20 Juni 2017. Warga kampung Tamansari tiba-tiba saja mendapat undangan buka puasa bersama dengan Walikota Bandung, Ridwan Kamil. Tentu undangan ini disambut dengan riang gembira, sebab belum pernah terjadi sepanjang hidup warga, ada walikota yang populer bukan hanya di Bandung, tapi juga di Indonesia bahkan hingga tingkat internasional, mau mengundang warga kampung biasa seperti mereka untuk bertatap muka.
Karenanya, lalu puluhan warga Tamansari dengan penuh prasangka baik dan suka ria berbondong-bondong hadir di Pendopo (rumah dinas) Walikota Bandung. Namun, suka ria itu tak bertahan lama. Ia dengan cepat menghilang bersamaan dengan hilangnya dahaga puasa oleh hidangan menu berbuka yang disediakan walikota, dan seiring pengumuman akan rencana dan upaya “dihilangkannya” rumah mereka melalui sosialisasi rumah deret yang dilengkapi dengan presentasi mutakhir terkait desain rumah deret yang terdiri dari dua tower, masing-masing setinggi 10 dan 11 lantai dengan jumlah unit hunian sekitar 500 unit. Warga takjub melihat desain rumah deret modern nan mewah itu itu namun pulang kerumah masing-masing dengan perasaan tidak karuan, antara kaget, bingung hingga tidak percaya atas apa yang baru mereka dengar dan lihat dalam tajuk buka puasa bersama itu.
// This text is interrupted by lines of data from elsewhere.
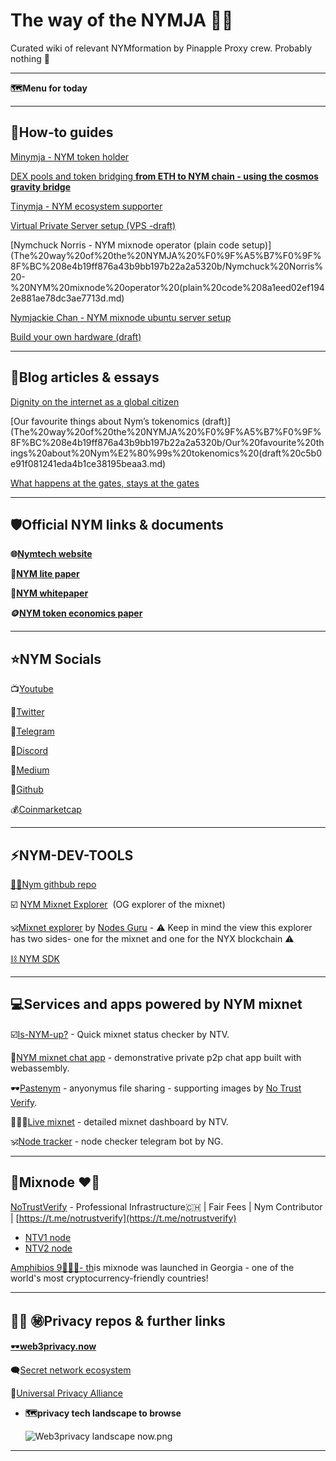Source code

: # The way of the NYMJA 🥷🏼

Curated wiki of relevant NYMformation by Pinapple Proxy crew. Probably nothing 👀 

---

**🗺️Menu for today**

---

## 🥐**How-to guides**

[Minymja - NYM token holder](The%20way%20of%20the%20NYMJA%20%F0%9F%A5%B7%F0%9F%8F%BC%208e4b19ff876a43b9bb197b22a2a5320b/Minymja%20-%20NYM%20token%20holder%204ad2202a8e504c3dbee6a0a30bd33213.md)

[DEX pools and token bridging **from ETH to NYM chain - using the cosmos gravity bridge**](The%20way%20of%20the%20NYMJA%20%F0%9F%A5%B7%F0%9F%8F%BC%208e4b19ff876a43b9bb197b22a2a5320b/DEX%20pools%20and%20token%20bridging%20from%20ETH%20to%20NYM%20chain%206e8b815074954b7ea22ba15f594483d2.md)

[Tinymja - NYM ecosystem supporter](The%20way%20of%20the%20NYMJA%20%F0%9F%A5%B7%F0%9F%8F%BC%208e4b19ff876a43b9bb197b22a2a5320b/Tinymja%20-%20NYM%20ecosystem%20supporter%20ecb1b2cd6489493a8149cc035ea8f4db.md)

[Virtual Private Server setup (VPS -draft)](The%20way%20of%20the%20NYMJA%20%F0%9F%A5%B7%F0%9F%8F%BC%208e4b19ff876a43b9bb197b22a2a5320b/Virtual%20Private%20Server%20setup%20(VPS%20-draft)%20b77442ecc0334c3c894dcbf29ac4d698.md)

[Nymchuck Norris - NYM mixnode operator (plain code setup)](The%20way%20of%20the%20NYMJA%20%F0%9F%A5%B7%F0%9F%8F%BC%208e4b19ff876a43b9bb197b22a2a5320b/Nymchuck%20Norris%20-%20NYM%20mixnode%20operator%20(plain%20code%208a1eed02ef1942e881ae78dc3ae7713d.md)

[Nymjackie Chan - NYM mixnode ubuntu server setup](The%20way%20of%20the%20NYMJA%20%F0%9F%A5%B7%F0%9F%8F%BC%208e4b19ff876a43b9bb197b22a2a5320b/Nymjackie%20Chan%20-%20NYM%20mixnode%20ubuntu%20server%20setup%20903d42371d00423f8ff1855e7d8a8588.md)

[Build your own hardware  (draft) ](The%20way%20of%20the%20NYMJA%20%F0%9F%A5%B7%F0%9F%8F%BC%208e4b19ff876a43b9bb197b22a2a5320b/Build%20your%20own%20hardware%20(draft)%2094506d531611467abc9c492b4ed303ee.md)

---

## 🍍Blog articles & essays

[Dignity on the internet as a global citizen](docs/dignity-on-the-internet-as-a-global-citizen.md)

[Our favourite things about Nym’s tokenomics (draft)](The%20way%20of%20the%20NYMJA%20%F0%9F%A5%B7%F0%9F%8F%BC%208e4b19ff876a43b9bb197b22a2a5320b/Our%20favourite%20things%20about%20Nym%E2%80%99s%20tokenomics%20(draft%20c5b0e91f081241eda4b1ce38195beaa3.md)

[What happens at the gates, stays at the gates ](The%20way%20of%20the%20NYMJA%20%F0%9F%A5%B7%F0%9F%8F%BC%208e4b19ff876a43b9bb197b22a2a5320b/What%20happens%20at%20the%20gates,%20stays%20at%20the%20gates%2059bdcc6ecd8d453e82af66f468adb81a.md)

---

## 🛡️**Official NYM links & documents**

**🌐[Nymtech website](https://nymtech.net)**

**📄[NYM lite paper](https://nymtech.net/nym-litepaper.pdf)**

**🔭[NYM whitepaper](https://nymtech.net/nym-whitepaper.pdf)**

**🪙[NYM token economics paper](https://nymtech.net/nym-cryptoecon-paper.pdf)**

---

## ⭐**NYM Socials**

📺[Youtube](https://www.youtube.com/@Nymtech)

🦜[Twitter](https://twitter.com/nymproject)

📱[Telegram](https://t.me/nymchan)

👾[Discord](https://discord.gg/nym)

📖[Medium](https://medium.com/nymtech)

🔮[Github](https://github.com/nymtech)

💰[Coinmarketcap](https://coinmarketcap.com/currencies/nym/)

---

## ⚡**NYM-DEV-TOOLS**

[🔎💯Nym githbub repo](https://github.com/nymtech/nym/tree/nym-connect-v1.1.2)

☑️ [NYM Mixnet Explorer](https://explorer.nymtech.net)  (OG explorer of the mixnet)

🕉️[Mixnet explorer](https://mixnet.explorers.guru) by [Nodes Guru](https://nodes.guru)   - ⚠️ Keep in mind the view this explorer has two sides- one for the mixnet and one for the NYX blockchain ⚠️

[⛓️ NYM SDK](https://www.npmjs.com/package/@nymproject/sdk)

---

## 💻Services and apps powered by NYM mixnet

☑️[Is-NYM-up?](https://isnymup.com) - Quick mixnet status checker by NTV.

💬[NYM mixnet chat app](https://chat-demo.nymtech.net) - demonstrative private p2p chat app built with webassembly.

🕶️[Pastenym](https://pastenym.ch/#/) - anyonymus file sharing - supporting images by [No Trust Verify](https://nym.notrustverify.ch).

👩🏼‍💻[Live mixnet](https://status.notrustverify.ch/grafana/d/CW3L7dVVk/nym-mixnet?orgId=1) - detailed mixnet dashboard by NTV.

🕉️[Node tracker](https://t.me/NodesGuru_bot) - node checker telegram bot by NG.

---

## 🍍Mixnode ❤️‍🔥

[NoTrustVerify](https://nym.notrustverify.ch) - Professional Infrastructure🇨🇭 | Fair Fees | Nym Contributor | [https://t.me/notrustverify](https://t.me/notrustverify)
* [NTV1 node](https://mixnet.explorers.guru/mixnode/4yRfauFzZnejJhG2FACTVQ7UnYEcFUYw3HzXrmuwLMaR)
* [NTV2 node](https://mixnet.explorers.guru/mixnode/4yRfauFzZnejJhG2FACTVQ7UnYEcFUYw3HzXrmuwLMaR)

[Amphibios 9🍍🇬🇪- th](https://mixnet.explorers.guru/mixnode/RYDYNZNwZfeZs87TLhn4dWAK9xax3eLdMJ1fzJnqFvU)is mixnode was launched in Georgia - one of the world's most cryptocurrency-friendly countries!

---

## 🕵🏼 ㊙️Privacy repos & further links

[🕶️**web3privacy.now**](https://github.com/Msiusko/web3privacy)

🗨️[Secret network ecosystem](https://scrt.network/ecosystem/dapps)

💠[Universal Privacy Alliance](https://privacyalliance.com)

- **🗺️privacy tech landscape to browse**
    
    ![Web3privacy landscape now.png](The%20way%20of%20the%20NYMJA%20%F0%9F%A5%B7%F0%9F%8F%BC%208e4b19ff876a43b9bb197b22a2a5320b/Web3privacy_landscape_now.png)
    

---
Pasca buka puasa bersama itu, kampung Tamansari mengalami eskalasi konflik spasial dan sosial yang tidak pernah terjadi sebelumnya hingga saat ini. Warga terpecah belah oleh skema relokasi sepihak yang ditawarkan pemerintah kota tanpa melalui kesepakatan terkait mekanisme penggantian dan jumlah nominalnya. Semua keputusan dengan mudahnya langsung ditetapkan sepihak tanpa melibatkan warga secara partisipatif. Puncaknya, warga terpecah menjadi beberapa kelompok: mereka yang menerima rumah deret dengan kompensasi 20 % atau 70% dengan tambahan biaya untuk sewa rumah sementara yang besarannya bervariasi, dengan maksimum 26 juta untuk satu tahun; dan warga yang menolak sama sekali mekanisme ini dan memilih bertahan di lokasi mereka tinggal. Relasi kewargaan kampung yang khas dan harmonis mendadak lenyap, berganti menjadi relasi penuh kecurigaan dan intimidasi yang tendensius-emosional.
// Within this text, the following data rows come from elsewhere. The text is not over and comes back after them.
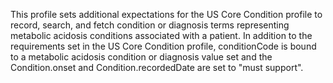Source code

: This profile sets additional expectations for the US Core Condition profile to record, search, and fetch condition or diagnosis terms representing metabolic acidosis conditions associated with a patient. In addition to the requirements set in the US Core Condition profile, conditionCode is bound to a metabolic acidosis condition or diagnosis value set and the Condition.onset and Condition.recordedDate are set to "must support".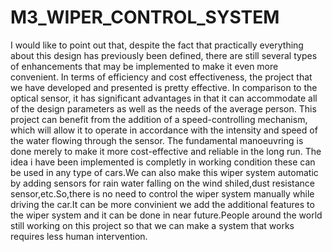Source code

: # M3_WIPER_CONTROL_SYSTEM
I would like to point out that, despite the fact that practically everything about this design has previously been defined, there are still several types of enhancements that may be implemented to make it even more convenient. In terms of efficiency and cost effectiveness, the project that we have developed and presented is pretty effective. In comparison to the optical sensor, it has significant advantages in that it can accommodate all of the design parameters as well as the needs of the average person. This project can benefit from the addition of a speed-controlling mechanism, which will allow it to operate in accordance with the intensity and speed of the water flowing through the sensor. The fundamental manoeuvring is done merely to make it more cost-effective and reliable in the long run. The idea i have been implemented is completly in working condition these can be used in any type of cars.We can also make this wiper system automatic by adding sensors for rain water falling on the wind shiled,dust resistance sensor,etc.So,there is no need to control the wiper system manually while driving the car.It can be more convinient we add the additional features to the wiper system and it can be done in near future.People around the world still working on this project so that we can make a system that works requires less human intervention.
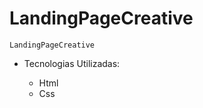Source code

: # LandingPageCreative

    LandingPageCreative


+
   Tecnologias Utilizadas:
   
    * Html
    + Css
    

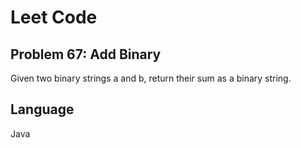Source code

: # Leet Code
## Problem 67: Add Binary

Given two binary strings a and b, return their sum as a binary string.

## Language
Java

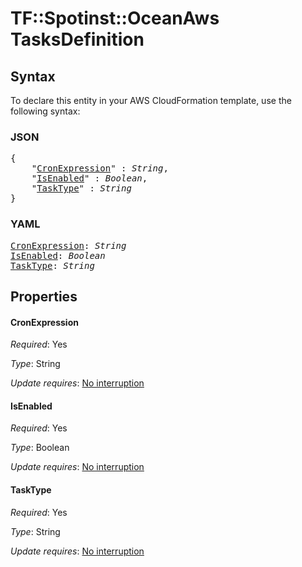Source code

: # TF::Spotinst::OceanAws TasksDefinition

## Syntax

To declare this entity in your AWS CloudFormation template, use the following syntax:

### JSON

<pre>
{
    "<a href="#cronexpression" title="CronExpression">CronExpression</a>" : <i>String</i>,
    "<a href="#isenabled" title="IsEnabled">IsEnabled</a>" : <i>Boolean</i>,
    "<a href="#tasktype" title="TaskType">TaskType</a>" : <i>String</i>
}
</pre>

### YAML

<pre>
<a href="#cronexpression" title="CronExpression">CronExpression</a>: <i>String</i>
<a href="#isenabled" title="IsEnabled">IsEnabled</a>: <i>Boolean</i>
<a href="#tasktype" title="TaskType">TaskType</a>: <i>String</i>
</pre>

## Properties

#### CronExpression

_Required_: Yes

_Type_: String

_Update requires_: [No interruption](https://docs.aws.amazon.com/AWSCloudFormation/latest/UserGuide/using-cfn-updating-stacks-update-behaviors.html#update-no-interrupt)

#### IsEnabled

_Required_: Yes

_Type_: Boolean

_Update requires_: [No interruption](https://docs.aws.amazon.com/AWSCloudFormation/latest/UserGuide/using-cfn-updating-stacks-update-behaviors.html#update-no-interrupt)

#### TaskType

_Required_: Yes

_Type_: String

_Update requires_: [No interruption](https://docs.aws.amazon.com/AWSCloudFormation/latest/UserGuide/using-cfn-updating-stacks-update-behaviors.html#update-no-interrupt)

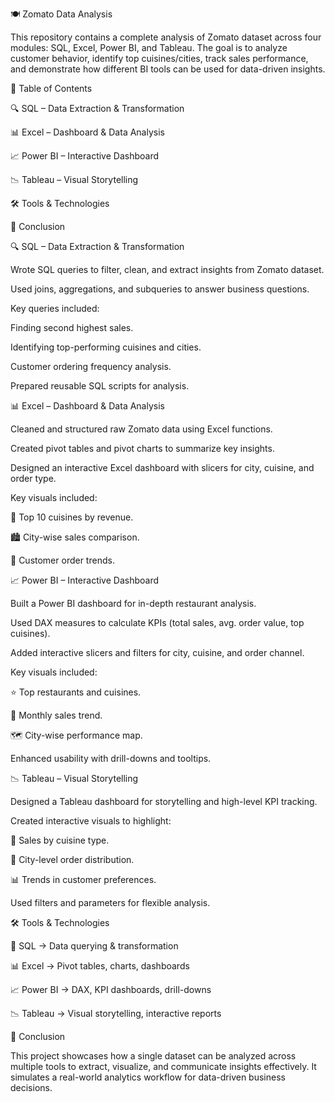 🍽️ Zomato Data Analysis

This repository contains a complete analysis of Zomato dataset across four modules: SQL, Excel, Power BI, and Tableau.
The goal is to analyze customer behavior, identify top cuisines/cities, track sales performance, and demonstrate how different BI tools can be used for data-driven insights.

📑 Table of Contents

🔍 SQL – Data Extraction & Transformation

📊 Excel – Dashboard & Data Analysis

📈 Power BI – Interactive Dashboard

📉 Tableau – Visual Storytelling

🛠 Tools & Technologies

🚀 Conclusion

🔍 SQL – Data Extraction & Transformation

Wrote SQL queries to filter, clean, and extract insights from Zomato dataset.

Used joins, aggregations, and subqueries to answer business questions.

Key queries included:

Finding second highest sales.

Identifying top-performing cuisines and cities.

Customer ordering frequency analysis.

Prepared reusable SQL scripts for analysis.

📊 Excel – Dashboard & Data Analysis

Cleaned and structured raw Zomato data using Excel functions.

Created pivot tables and pivot charts to summarize key insights.

Designed an interactive Excel dashboard with slicers for city, cuisine, and order type.

Key visuals included:

🍕 Top 10 cuisines by revenue.

🏙️ City-wise sales comparison.

👥 Customer order trends.

📈 Power BI – Interactive Dashboard

Built a Power BI dashboard for in-depth restaurant analysis.

Used DAX measures to calculate KPIs (total sales, avg. order value, top cuisines).

Added interactive slicers and filters for city, cuisine, and order channel.

Key visuals included:

⭐ Top restaurants and cuisines.

📆 Monthly sales trend.

🗺️ City-wise performance map.

Enhanced usability with drill-downs and tooltips.

📉 Tableau – Visual Storytelling

Designed a Tableau dashboard for storytelling and high-level KPI tracking.

Created interactive visuals to highlight:

🍴 Sales by cuisine type.

🌆 City-level order distribution.

📊 Trends in customer preferences.

Used filters and parameters for flexible analysis.

🛠 Tools & Technologies

🐘 SQL → Data querying & transformation

📊 Excel → Pivot tables, charts, dashboards

📈 Power BI → DAX, KPI dashboards, drill-downs

📉 Tableau → Visual storytelling, interactive reports

🚀 Conclusion

This project showcases how a single dataset can be analyzed across multiple tools to extract, visualize, and communicate insights effectively.
It simulates a real-world analytics workflow for data-driven business decisions.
Pemkot tidak pernah transparan soal rencana pembangunan rumah deret ini kepada warga, terutama terkait kepastian pembangunan rumah deret ini dengan cara menunjukan dokumen yang merujuk tata kelola birokrasi serta prosedur administratifnya, semisal AMDAL (Analisis Mengenai Dampak Lingkungan) yang belum ada, dan penetapan lokasi hingga desain struktur serta arsitektur dari rumah deret tersebut. Hal ini berdampak kepada warga terkait skema relokasi, anggaran, nilai ganti rugi, hingga yang paling substansial yaitu kepemilikan lahan. Nyatanya, Pemkot Bandung tidak bisa membuktikan bahwa merupakan miliknya, sehingga warga yang menolak rumah deret dengan didampingi kuasa hukum publik dari LBH Bandung melakukan gugatan pengadilan ke Pengadilan Tata Usaha Negara Bandung pada 7 Desember 2017 dengan nomor register 152/G/2017/PTUN.BDG terhadap Surat Keputusan (SK) Kepala (DPKP3) Kota Bandung Nomor 538.2/1325A/Dpkp2/217. Gugatan ini kemudian diputuskan pada 30 April 2018 dengan keputusan bahwa gugatan warga ditolak dengan dalih dari pengadilan bahwa kasus ini hanya terkait proses ganti rugi semata. Padahal tentu hal itu belum masuk ke pokok perkara dan keliru bila dinyatakan bahwa warga hanya meminta ganti rugi. Terdapat hal lain yang diperjuangkan warga terutama terkait lahan dan hak atas ruang hidupnya. Warga dalam memperjuangkan haknya kembali mengupayakan proses banding di Pengadilan Tinggi atas putusan di atas, yang didaftarkan pada 8 Juni 2018.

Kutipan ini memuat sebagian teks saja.